159    Il convient de rappeler, dans ce contexte, que l’obligation d’établir, en cas de dépassements des valeurs limites fixées pour un polluant par la directive 2008/50, des plans relatifs à la qualité de l’air s’impose à l’État membre concerné depuis le 11 juin 2010. En effet, conformément à l’article 33, paragraphe 1, de cette directive, le Royaume d’Espagne devait mettre en vigueur, avant cette date, les dispositions législatives, réglementaires et administratives nécessaires pour se conformer à celle-ci. Il était, partant, tenu d’adopter et de mettre à exécution, le plus rapidement possible, des mesures appropriées pour que la période de dépassement des valeurs limites fixées pour le NO2 soit la plus courte possible, en application de l’article 23, paragraphe 1, deuxième alinéa, de ladite directive [voir, en ce sens, arrêt du 12 mai 2022, Commission/Italie (Valeurs limites – NO2), C‑573/19, non publié, EU:C:2022:380, point 159].

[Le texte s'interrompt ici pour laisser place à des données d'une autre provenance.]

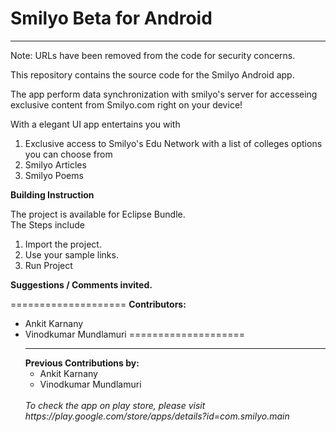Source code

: <h1>Smilyo Beta for Android</h1>
<hr>
<p> Note: URLs have been removed from the code for security concerns.</p>
<p>This repository contains the source code for the Smilyo Android app.</p>
<p>The app perform data synchronization with smilyo's server for accesseing exclusive content from Smilyo.com right on your device!</p>
<p>With a elegant UI app entertains you with</p>
<p> </p>
<ol>
<li>Exclusive access to Smilyo's Edu Network with a list of colleges options you can choose from
<li>Smilyo Articles
<li>Smilyo Poems
</ol>
<p><b>Building Instruction</b></p>
<p>The project is available for Eclipse Bundle.<br>
The Steps include  
<ol>
<li> Import the project.</li>
<li> Use your sample links. </li>
<li> Run Project </li>
</ol>
</p>
<p><b>Suggestions / Comments invited.</b></p>
<p> </p>

====================
<b>Contributors:</b>
<ul>
<li>Ankit Karnany
<li>Vinodkumar Mundlamuri
====================
<hr>
<b>Previous Contributions by:</b>
<ul>
<li>Ankit Karnany</li>
<li>Vinodkumar Mundlamuri</li>
</ul>
<br>
<i>To check the app on play store, please visit https://play.google.com/store/apps/details?id=com.smilyo.main</i>
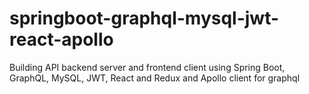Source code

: # springboot-graphql-mysql-jwt-react-apollo

Building API backend server and frontend client using Spring Boot, GraphQL, MySQL, JWT, React and Redux and Apollo client for graphql
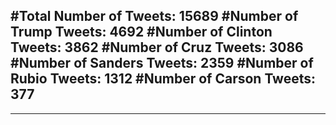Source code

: #Total Number of Tweets: 15689 
#Number of Trump Tweets: 4692
#Number of Clinton Tweets: 3862
#Number of Cruz Tweets: 3086
#Number of Sanders Tweets: 2359
#Number of Rubio Tweets: 1312
#Number of Carson Tweets: 377
---
---

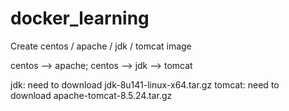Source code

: # docker_learning
Create centos / apache / jdk / tomcat image

centos --> apache; centos --> jdk --> tomcat

jdk: need to download jdk-8u141-linux-x64.tar.gz
tomcat: need to download apache-tomcat-8.5.24.tar.gz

160    Or, s’agissant de la durée du dépassement de ces dernières valeurs limites, il convient de constater que, en l’espèce, à la date d’expiration du délai fixé dans l’avis motivé, à savoir le 16 avril 2017, le manquement à cette obligation durait déjà depuis plus de sept ans.

161    Dans la mesure où le Royaume d’Espagne invoque une tendance à l’amélioration de la qualité de l’air enregistrée dans les trois zones visées par le présent recours, il convient de rappeler que, ainsi qu’il a été relevé aux points 70, 71 et 73 du présent arrêt, la valeur limite annuelle fixée pour le NO2 par la directive 2008/50 a été dépassée dans ces trois zones chaque année entre l’année 2010 et au moins l’année 2017 et que la valeur limite horaire fixée pour le NO2 par cette directive a été dépassée dans la zone ES 1301 Madrid depuis l’année 2010 jusqu’à l’année 2018.

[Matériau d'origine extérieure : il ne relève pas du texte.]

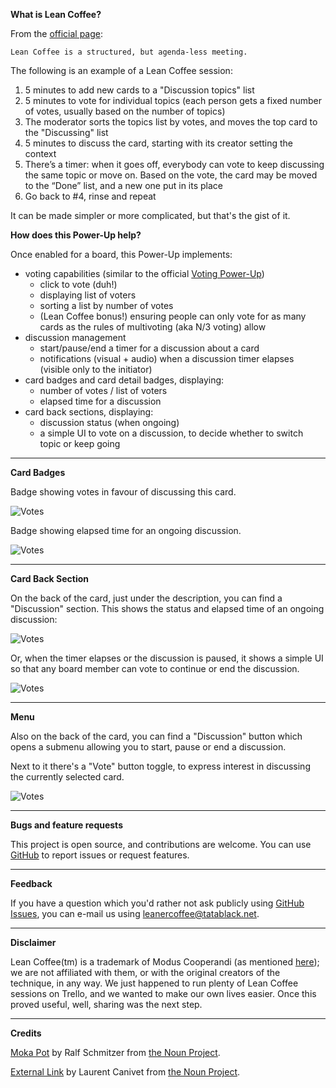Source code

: **What is Lean Coffee?**

From the [official page](http://leancoffee.org/):

    Lean Coffee is a structured, but agenda-less meeting.

The following is an example of a Lean Coffee session:

1. 5 minutes to add new cards to a "Discussion topics" list
2. 5 minutes to vote for individual topics (each person gets a fixed number of votes, usually based on the number of topics)
3. The moderator sorts the topics list by votes, and moves the top card to the "Discussing" list
4. 5 minutes to discuss the card, starting with its creator setting the context
5. There’s a timer: when it goes off, everybody can vote to keep discussing the same topic or move on. Based on the vote, the card may be moved to the “Done” list, and a new one put in its place
6. Go back to #4, rinse and repeat

It can be made simpler or more complicated, but that's the gist of it.

**How does this Power-Up help?**

Once enabled for a board, this Power-Up implements:

- voting capabilities (similar to the official [Voting Power-Up](http://info.trello.com/power-ups/voting))
    - click to vote (duh!)
    - displaying list of voters
    - sorting a list by number of votes
    - (Lean Coffee bonus!) ensuring people can only vote for as many cards as the rules of multivoting (aka N/3 voting) allow
- discussion management
    - start/pause/end a timer for a discussion about a card
    - notifications (visual + audio) when a discussion timer elapses (visible only to the initiator)
- card badges and card detail badges, displaying:
    - number of votes / list of voters
    - elapsed time for a discussion
- card back sections, displaying:
    - discussion status (when ongoing)
    - a simple UI to vote on a discussion, to decide whether to switch topic or keep going

---

**Card Badges**

Badge showing votes in favour of discussing this card.

![Votes][CardBadgeVoting]

Badge showing elapsed time for an ongoing discussion.

![Votes][CardBadgeOngoing]

---

**Card Back Section**

On the back of the card, just under the description, you can find a "Discussion" section. This shows the status and elapsed time of an ongoing discussion:

![Votes][CardBackSectionOngoing]

Or, when the timer elapses or the discussion is paused, it shows a simple UI so that any board member can vote to continue or end the discussion.

![Votes][CardBackSectionPaused]

---

**Menu**

Also on the back of the card, you can find a "Discussion" button which opens a submenu allowing you to start, pause or end a discussion.

Next to it there's a "Vote" button toggle, to express interest in discussing the currently selected card.

![Votes][PowerUpButtons]

[CardBadgeVoting]: https://leaner-coffee.tatablack.net/assets/readme/card_badge_voting.png
[CardBadgeOngoing]: https://leaner-coffee.tatablack.net/assets/readme/card_badge_ongoing.png
[CardBackSectionOngoing]: https://leaner-coffee.tatablack.net/assets/readme/ongoing_discussion.png
[CardBackSectionPaused]: https://leaner-coffee.tatablack.net/assets/readme/paused_discussion.png
[PowerUpButtons]: https://leaner-coffee.tatablack.net/assets/readme/buttons.png

---

**Bugs and feature requests**

This project is open source, and contributions are welcome.
You can use [GitHub](https://github.com/tatablack/leaner-coffee-powerup/issues) to report issues or request features.

---

**Feedback**

If you have a question which you'd rather not ask publicly using [GitHub Issues](https://github.com/tatablack/leaner-coffee-powerup/issues), you can e-mail us using [leanercoffee@tatablack.net](mailto:leanercoffee@tatablack.net).

---

**Disclaimer**

Lean Coffee(tm) is a trademark of Modus Cooperandi (as mentioned [here](http://leancoffee.org/)); we are not affiliated with them, or with the original creators of the technique, in any way. We just happened to run plenty of Lean Coffee sessions on Trello, and we wanted to make our own lives easier. Once this proved useful, well, sharing was the next step.

---

**Credits**

[Moka Pot](https://thenounproject.com/ralfschmitzer/collection/coffee-bar/?i=628401 "Moka Pot") by Ralf Schmitzer from [the Noun Project](http://thenounproject.com/ "The Noun Project").

[External Link](https://thenounproject.com/term/external-link/189137/ "External Link") by Laurent Canivet from [the Noun Project](http://thenounproject.com/ "The Noun Project").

162    Dans lesdites trois zones, l’ampleur des dépassements de ladite valeur limite annuelle a été plus importante en 2017 qu’en 2016, ce qui traduit une détérioration de la situation au cours de l’année durant laquelle les mesures qui devaient être adoptées à la date d’expiration du délai fixé dans l’avis motivé auraient dû produire leurs effets. S’agissant, en particulier, des zones ES 1301 Madrid et ES 0901 Àrea de Barcelona, l’ampleur de ces dépassements a été plus importante au cours de l’année 2017 qu’au cours des quatre années précédentes. L’année 2015 reflète également une détérioration de la tendance dans lesdites trois zones par rapport à l’année précédente.

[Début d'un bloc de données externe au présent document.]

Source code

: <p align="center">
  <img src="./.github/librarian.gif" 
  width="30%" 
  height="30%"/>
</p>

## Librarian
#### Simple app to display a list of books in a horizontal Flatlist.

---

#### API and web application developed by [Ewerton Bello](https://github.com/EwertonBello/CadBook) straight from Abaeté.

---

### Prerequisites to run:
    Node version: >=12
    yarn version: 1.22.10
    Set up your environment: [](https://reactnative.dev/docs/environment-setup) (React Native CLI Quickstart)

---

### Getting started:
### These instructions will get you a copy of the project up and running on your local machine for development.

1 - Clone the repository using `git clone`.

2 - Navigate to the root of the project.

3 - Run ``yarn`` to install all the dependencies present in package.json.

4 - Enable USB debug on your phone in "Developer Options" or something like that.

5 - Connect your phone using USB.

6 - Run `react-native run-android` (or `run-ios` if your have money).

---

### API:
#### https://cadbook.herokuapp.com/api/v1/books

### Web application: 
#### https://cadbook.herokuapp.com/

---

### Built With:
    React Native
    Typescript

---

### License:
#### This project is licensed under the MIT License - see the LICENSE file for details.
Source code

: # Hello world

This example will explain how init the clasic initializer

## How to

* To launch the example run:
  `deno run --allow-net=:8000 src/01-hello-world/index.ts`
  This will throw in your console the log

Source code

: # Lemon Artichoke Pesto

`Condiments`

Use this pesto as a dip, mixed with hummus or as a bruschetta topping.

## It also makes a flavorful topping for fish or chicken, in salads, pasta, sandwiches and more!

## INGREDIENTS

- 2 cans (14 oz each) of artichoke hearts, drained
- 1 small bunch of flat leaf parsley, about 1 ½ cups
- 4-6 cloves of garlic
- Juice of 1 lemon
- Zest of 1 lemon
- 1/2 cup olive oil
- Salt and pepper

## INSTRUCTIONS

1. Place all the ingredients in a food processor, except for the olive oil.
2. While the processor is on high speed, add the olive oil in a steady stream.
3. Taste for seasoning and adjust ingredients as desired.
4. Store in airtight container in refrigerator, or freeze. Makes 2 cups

163    S’agissant de l’ampleur des dépassements des valeurs limites annuelle et horaire fixées pour le NO2 par la directive 2008/50, il convient de constater que, au cours de l’année 2018, tant la zone ES 1301 Madrid que la zone ES 0901 Àrea de Barcelona ont toujours enregistré des pourcentages de dépassement de la valeur limite annuelle d’au moins 35 %. Dans la zone ES 0902 Vallès – Baix Llobregat, ce pourcentage était toujours de 10 % en 2017. En ce qui concerne le pourcentage de dépassement de la valeur limite horaire dans la zone ES 1301 Madrid, celui-ci a atteint 83 % en 2018.

164    Il en résulte que, bien qu’une certaine réduction à long terme du niveau des dépassements des valeurs limites fixées pour le NO2 par la directive 2008/50 puisse être observée dans toutes les zones visées par le présent recours, l’intensité des mesures prises n’a pas été suffisante pour mettre un terme à ces dépassements, à tout le moins avant la fin de l’année2017, s’agissant de la zone ES 0902 Vallès – Baix Llobregat, et avant la fin de l’année 2018, s’agissant des zones ES 1301 Madrid et ES 0901 Àrea de Barcelona.

165    En ce qui concerne l’adéquation des plans relatifs à la qualité de l’air établis dans l’État membre concerné, il y a lieu de constater que, à la date d’expiration du délai fixé dans l’avis motivé, soit le 16 avril 2017, il n’existait aucun plan relatif à la qualité de l’air à l’échelle nationale.

166    Certes, le plan d’action pour l’amélioration de la qualité de l’air dans les zones de protection spéciale de l’environnement atmosphérique, applicable dans les zones ES 0901 Àrea de Barcelona et ES 0902 Vallès – Baix Llobregat, ainsi que le plan d’amélioration de la qualité de l’air de Barcelone (2015-2018), applicable dans la zone ES 0902 Àrea de Barcelona, visés au point 108 du présent arrêt, étaient en vigueur à cette date. En revanche, le plan AIRE I et le plan relatif à la qualité de l’air de la ville de Madrid (2011-2015), applicables respectivement sur l’ensemble du territoire du Royaume d’Espagne et dans la zone ES 1301 Madrid, n’étaient plus applicables à ladite date.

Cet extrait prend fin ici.